┏━━

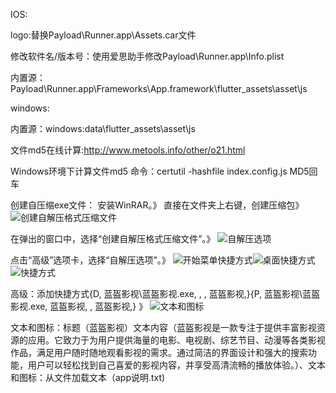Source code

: IOS:

logo:替换Payload\Runner.app\Assets.car文件

修改软件名/版本号：使用爱思助手修改Payload\Runner.app\Info.plist

内置源：Payload\Runner.app\Frameworks\App.framework\flutter_assets\asset\js


windows:

内置源：windows:data\flutter_assets\asset\js

文件md5在线计算:http://www.metools.info/other/o21.html

Windows环境下计算文件md5 命令：certutil -hashfile index.config.js MD5回车

创建自压缩exe文件：
安装WinRAR。》
直接在文件夹上右键，创建压缩包》
<img src="创建自解压格式压缩文件.png" alt="创建自解压格式压缩文件" />

在弹出的窗口中，选择“创建自解压格式压缩文件”。》
<img src="自解压选项.png" alt="自解压选项" />

点击“高级”选项卡，选择“自解压选项”。》
<img src="开始菜单快捷方式.png" alt="开始菜单快捷方式" /><img src="桌面快捷方式.png" alt="桌面快捷方式" /><img src="快捷方式.png" alt="快捷方式" />

高级：添加快捷方式{D, 蓝盔影视\蓝盔影视.exe, , , 蓝盔影视,}{P, 蓝盔影视\蓝盔影视.exe, 蓝盔影视, , 蓝盔影视,} 》
<img src="文本和图标.png" alt="文本和图标" />

文本和图标：标题（蓝盔影视）文本内容（蓝盔影视是一款专注于提供丰富影视资源的应用。它致力于为用户提供海量的电影、电视剧、综艺节目、动漫等各类影视作品，满足用户随时随地观看影视的需求。通过简洁的界面设计和强大的搜索功能，用户可以轻松找到自己喜爱的影视内容，并享受高清流畅的播放体验。）、文本和图标：从文件加载文本（app说明.txt)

┗━━

What to produce:
The pictures should be dropped, and every line above should be set down again exactly.

Problem solution:
Source code

: IOS:

logo:替换Payload\Runner.app\Assets.car文件

修改软件名/版本号：使用爱思助手修改Payload\Runner.app\Info.plist

内置源：Payload\Runner.app\Frameworks\App.framework\flutter_assets\asset\js


windows:

内置源：windows:data\flutter_assets\asset\js

文件md5在线计算:http://www.metools.info/other/o21.html

Windows环境下计算文件md5 命令：certutil -hashfile index.config.js MD5回车

创建自压缩exe文件：
安装WinRAR。》
直接在文件夹上右键，创建压缩包》
<img src="创建自解压格式压缩文件.png" alt="创建自解压格式压缩文件" />

在弹出的窗口中，选择“创建自解压格式压缩文件”。》
<img src="自解压选项.png" alt="自解压选项" />

点击“高级”选项卡，选择“自解压选项”。》
<img src="开始菜单快捷方式.png" alt="开始菜单快捷方式" /><img src="桌面快捷方式.png" alt="桌面快捷方式" /><img src="快捷方式.png" alt="快捷方式" />

高级：添加快捷方式{D, 蓝盔影视\蓝盔影视.exe, , , 蓝盔影视,}{P, 蓝盔影视\蓝盔影视.exe, 蓝盔影视, , 蓝盔影视,} 》
<img src="文本和图标.png" alt="文本和图标" />

文本和图标：标题（蓝盔影视）文本内容（蓝盔影视是一款专注于提供丰富影视资源的应用。它致力于为用户提供海量的电影、电视剧、综艺节目、动漫等各类影视作品，满足用户随时随地观看影视的需求。通过简洁的界面设计和强大的搜索功能，用户可以轻松找到自己喜爱的影视内容，并享受高清流畅的播放体验。）、文本和图标：从文件加载文本（app说明.txt)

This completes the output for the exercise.